> [Problem requirements]:
In your copy, the records appear word for word and the pictures do not appear at all.

> [Record set]:
▼▼▼

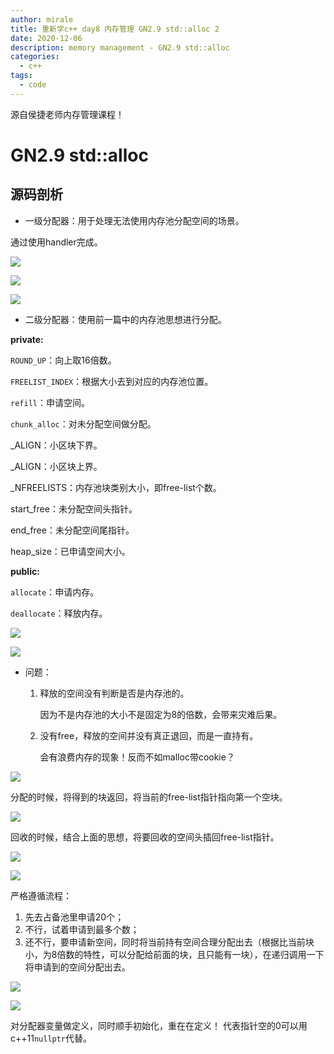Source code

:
 ```yaml
---
author: mirale
title: 重新学c++ day8 内存管理 GN2.9 std::alloc 2
date: 2020-12-06
description: memory management - GN2.9 std::alloc
categories:
  - c++
tags:
  - code
---
```


源自侯捷老师内存管理课程！

# GN2.9 std::alloc 

## 源码剖析

- 一级分配器：用于处理无法使用内存池分配空间的场景。

通过使用handler完成。

![](std_alloc_1.jpg)

![](std_alloc_2.jpg)

![](std_alloc_3.jpg)

- 二级分配器：使用前一篇中的内存池思想进行分配。

**private:**

`ROUND_UP`：向上取16倍数。

`FREELIST_INDEX`：根据大小去到对应的内存池位置。

`refill`：申请空间。

`chunk_alloc`：对未分配空间做分配。

_ALIGN：小区块下界。

_ALIGN：小区块上界。

_NFREELISTS：内存池块类别大小，即free-list个数。

start_free：未分配空间头指针。

end_free：未分配空间尾指针。

heap_size：已申请空间大小。

**public:**

`allocate`：申请内存。

`deallocate`：释放内存。

![](std_alloc_4.jpg)

![](std_alloc_5.jpg)

- 问题：

    1. 释放的空间没有判断是否是内存池的。

        因为不是内存池的大小不是固定为8的倍数，会带来灾难后果。

    2. 没有free，释放的空间并没有真正退回，而是一直持有。

        会有浪费内存的现象！反而不如malloc带cookie？

![](std_alloc_5_2.jpg)

分配的时候，将得到的块返回，将当前的free-list指针指向第一个空块。

![](std_alloc_5_3.jpg)

回收的时候，结合上面的思想，将要回收的空间头插回free-list指针。

![](std_alloc_6.jpg)

![](std_alloc_7.jpg)

严格遵循流程：

1. 先去占备池里申请20个；
2. 不行，试着申请到最多个数；
3. 还不行，要申请新空间，同时将当前持有空间合理分配出去（根据比当前块小，为8倍数的特性，可以分配给前面的块，且只能有一块），在递归调用一下将申请到的空间分配出去。

![](std_alloc_8.jpg)

![](std_alloc_9.jpg)

对分配器变量做定义，同时顺手初始化，重在在定义！
代表指针空的0可以用c++11`nullptr`代替。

▲▲▲

> [Response below]:
Source code

:
 ```yaml
---
author: mirale
title: 重新学c++ day8 内存管理 GN2.9 std::alloc 2
date: 2020-12-06
description: memory management - GN2.9 std::alloc
categories:
  - c++
tags:
  - code
---
```


源自侯捷老师内存管理课程！

# GN2.9 std::alloc 

## 源码剖析

- 一级分配器：用于处理无法使用内存池分配空间的场景。

通过使用handler完成。

![](std_alloc_1.jpg)

![](std_alloc_2.jpg)

![](std_alloc_3.jpg)

- 二级分配器：使用前一篇中的内存池思想进行分配。

**private:**

`ROUND_UP`：向上取16倍数。

`FREELIST_INDEX`：根据大小去到对应的内存池位置。

`refill`：申请空间。

`chunk_alloc`：对未分配空间做分配。

_ALIGN：小区块下界。

_ALIGN：小区块上界。

_NFREELISTS：内存池块类别大小，即free-list个数。

start_free：未分配空间头指针。

end_free：未分配空间尾指针。

heap_size：已申请空间大小。

**public:**

`allocate`：申请内存。

`deallocate`：释放内存。

![](std_alloc_4.jpg)

![](std_alloc_5.jpg)

- 问题：

    1. 释放的空间没有判断是否是内存池的。

        因为不是内存池的大小不是固定为8的倍数，会带来灾难后果。

    2. 没有free，释放的空间并没有真正退回，而是一直持有。

        会有浪费内存的现象！反而不如malloc带cookie？

![](std_alloc_5_2.jpg)

分配的时候，将得到的块返回，将当前的free-list指针指向第一个空块。

![](std_alloc_5_3.jpg)

回收的时候，结合上面的思想，将要回收的空间头插回free-list指针。

![](std_alloc_6.jpg)

![](std_alloc_7.jpg)

严格遵循流程：

1. 先去占备池里申请20个；
2. 不行，试着申请到最多个数；
3. 还不行，要申请新空间，同时将当前持有空间合理分配出去（根据比当前块小，为8倍数的特性，可以分配给前面的块，且只能有一块），在递归调用一下将申请到的空间分配出去。

![](std_alloc_8.jpg)

![](std_alloc_9.jpg)

对分配器变量做定义，同时顺手初始化，重在在定义！
代表指针空的0可以用c++11`nullptr`代替。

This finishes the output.